The last few hours I am banging my head against the wall and actually do not really understand what's going wrong here.
I have a text file containing word phrases not longer than 128 characters. What I try to do is memory map this file and read of type wchar_t
into a large buffer. Basically this file is a textual lookup, given a position and length of string would return a string out of this text index.
Here is - as for demonstration - what I did (or try to accomplish).

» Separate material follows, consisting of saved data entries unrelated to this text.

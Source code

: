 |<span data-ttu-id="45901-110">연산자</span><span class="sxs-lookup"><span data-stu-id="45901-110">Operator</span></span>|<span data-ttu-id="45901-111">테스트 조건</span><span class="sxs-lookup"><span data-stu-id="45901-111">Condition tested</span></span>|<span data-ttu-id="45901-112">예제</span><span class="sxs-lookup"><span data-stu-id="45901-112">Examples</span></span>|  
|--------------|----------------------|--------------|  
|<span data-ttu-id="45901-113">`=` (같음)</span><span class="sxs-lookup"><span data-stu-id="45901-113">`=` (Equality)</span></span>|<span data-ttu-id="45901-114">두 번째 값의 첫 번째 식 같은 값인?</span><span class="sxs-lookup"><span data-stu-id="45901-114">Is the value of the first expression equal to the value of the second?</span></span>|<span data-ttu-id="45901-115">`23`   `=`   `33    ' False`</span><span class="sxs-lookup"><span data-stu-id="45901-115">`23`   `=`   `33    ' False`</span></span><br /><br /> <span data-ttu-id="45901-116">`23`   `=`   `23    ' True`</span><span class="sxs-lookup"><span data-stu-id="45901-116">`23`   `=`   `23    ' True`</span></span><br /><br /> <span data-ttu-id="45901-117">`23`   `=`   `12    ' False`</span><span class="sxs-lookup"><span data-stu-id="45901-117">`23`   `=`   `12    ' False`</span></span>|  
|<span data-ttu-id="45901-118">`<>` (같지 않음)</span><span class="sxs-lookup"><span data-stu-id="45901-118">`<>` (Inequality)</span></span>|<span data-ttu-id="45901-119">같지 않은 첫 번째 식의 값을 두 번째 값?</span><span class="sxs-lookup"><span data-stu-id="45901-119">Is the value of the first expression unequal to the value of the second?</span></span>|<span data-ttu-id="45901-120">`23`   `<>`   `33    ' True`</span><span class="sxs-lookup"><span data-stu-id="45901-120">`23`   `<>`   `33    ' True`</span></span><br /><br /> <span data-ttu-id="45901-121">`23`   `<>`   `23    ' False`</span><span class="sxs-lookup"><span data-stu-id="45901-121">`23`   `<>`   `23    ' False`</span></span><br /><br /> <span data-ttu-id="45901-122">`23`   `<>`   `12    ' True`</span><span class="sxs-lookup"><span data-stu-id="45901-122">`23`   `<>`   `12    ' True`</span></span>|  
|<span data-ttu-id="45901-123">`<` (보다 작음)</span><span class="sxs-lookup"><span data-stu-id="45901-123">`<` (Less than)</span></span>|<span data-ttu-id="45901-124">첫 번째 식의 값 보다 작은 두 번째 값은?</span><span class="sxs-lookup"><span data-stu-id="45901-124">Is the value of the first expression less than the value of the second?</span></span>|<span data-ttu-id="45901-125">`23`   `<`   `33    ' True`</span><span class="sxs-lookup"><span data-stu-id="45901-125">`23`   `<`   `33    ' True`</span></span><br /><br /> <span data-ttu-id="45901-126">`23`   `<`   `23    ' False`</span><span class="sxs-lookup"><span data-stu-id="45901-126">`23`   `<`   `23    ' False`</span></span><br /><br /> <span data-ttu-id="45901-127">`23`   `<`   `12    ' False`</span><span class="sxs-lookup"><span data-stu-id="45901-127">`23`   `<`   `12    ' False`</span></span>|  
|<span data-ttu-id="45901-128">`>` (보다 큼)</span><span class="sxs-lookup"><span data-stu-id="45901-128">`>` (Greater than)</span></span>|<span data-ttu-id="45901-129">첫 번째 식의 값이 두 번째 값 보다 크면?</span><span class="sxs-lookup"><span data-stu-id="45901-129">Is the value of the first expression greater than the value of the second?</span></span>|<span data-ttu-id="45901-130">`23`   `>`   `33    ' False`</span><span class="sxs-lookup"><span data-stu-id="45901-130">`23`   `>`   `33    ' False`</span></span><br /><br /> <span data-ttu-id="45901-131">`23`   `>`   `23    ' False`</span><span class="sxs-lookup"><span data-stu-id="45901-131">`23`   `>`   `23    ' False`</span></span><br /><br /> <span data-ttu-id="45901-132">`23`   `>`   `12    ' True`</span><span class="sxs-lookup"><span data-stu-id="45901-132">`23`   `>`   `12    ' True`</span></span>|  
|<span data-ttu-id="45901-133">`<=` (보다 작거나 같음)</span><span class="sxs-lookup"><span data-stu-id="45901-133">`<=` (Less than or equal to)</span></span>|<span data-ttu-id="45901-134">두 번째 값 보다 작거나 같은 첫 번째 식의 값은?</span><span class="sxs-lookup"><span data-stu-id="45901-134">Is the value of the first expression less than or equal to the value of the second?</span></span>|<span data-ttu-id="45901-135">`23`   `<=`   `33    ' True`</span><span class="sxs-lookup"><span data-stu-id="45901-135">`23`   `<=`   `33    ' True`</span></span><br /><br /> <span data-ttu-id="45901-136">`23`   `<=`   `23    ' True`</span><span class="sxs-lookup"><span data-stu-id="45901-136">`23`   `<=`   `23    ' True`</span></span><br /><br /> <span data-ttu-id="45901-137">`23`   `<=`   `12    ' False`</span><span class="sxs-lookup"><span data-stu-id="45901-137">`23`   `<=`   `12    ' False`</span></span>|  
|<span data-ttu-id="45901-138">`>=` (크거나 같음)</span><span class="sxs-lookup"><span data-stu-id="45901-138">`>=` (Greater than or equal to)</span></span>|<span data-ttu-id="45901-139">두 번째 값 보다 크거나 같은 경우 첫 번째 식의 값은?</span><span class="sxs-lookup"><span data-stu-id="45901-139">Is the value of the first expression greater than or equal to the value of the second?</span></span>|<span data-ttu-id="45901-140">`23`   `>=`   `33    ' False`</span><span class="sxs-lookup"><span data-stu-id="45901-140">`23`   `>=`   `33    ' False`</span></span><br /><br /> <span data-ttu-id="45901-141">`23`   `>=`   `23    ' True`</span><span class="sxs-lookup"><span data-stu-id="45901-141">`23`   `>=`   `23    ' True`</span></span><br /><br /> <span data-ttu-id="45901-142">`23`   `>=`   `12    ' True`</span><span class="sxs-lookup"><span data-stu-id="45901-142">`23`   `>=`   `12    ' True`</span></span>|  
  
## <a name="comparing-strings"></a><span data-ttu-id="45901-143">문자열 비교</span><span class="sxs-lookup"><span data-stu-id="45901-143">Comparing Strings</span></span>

int main(int argc, char **argv)
{
int fd = 0;
struct stat statbuf;
wchar_t aux[128] = {0};
const wchar_t *px = NULL;
setlocale(LC_CTYPE, "");
setlocale(LC_COLLATE, "");
fd = open("./test2_termlist.txt", O_RDONLY);
fstat(fd, &statbuf);
void *p = mmap(NULL, statbuf.st_size, PROT_READ, MAP_SHARED, fd, 0);
/* Could have casted p to wchar_t already ... */
px = (wchar_t *)p;
/* Copy string with 45 characters from char position 92 */
memcpy(aux, (const wchar_t *)px + 92, 45);
aux[45] = L'\0';
printf("string = %ls\n", aux);
return 1;
}
Above is working demo code. I've tried various things such as using wmemcpy
or wcsncpy
to get the string. The result are always scrambled characters.
If I use char
instead of wchar_t
, things seem to work, but the indices that will be used are based on wide strings and thus not working if the text file is interpreted as char
.
I need a fast access to a large text file, that's why i try to use mmap
here.
What is my (maybe stupid) mistake here?
NOTE: valgrind does not show any error either.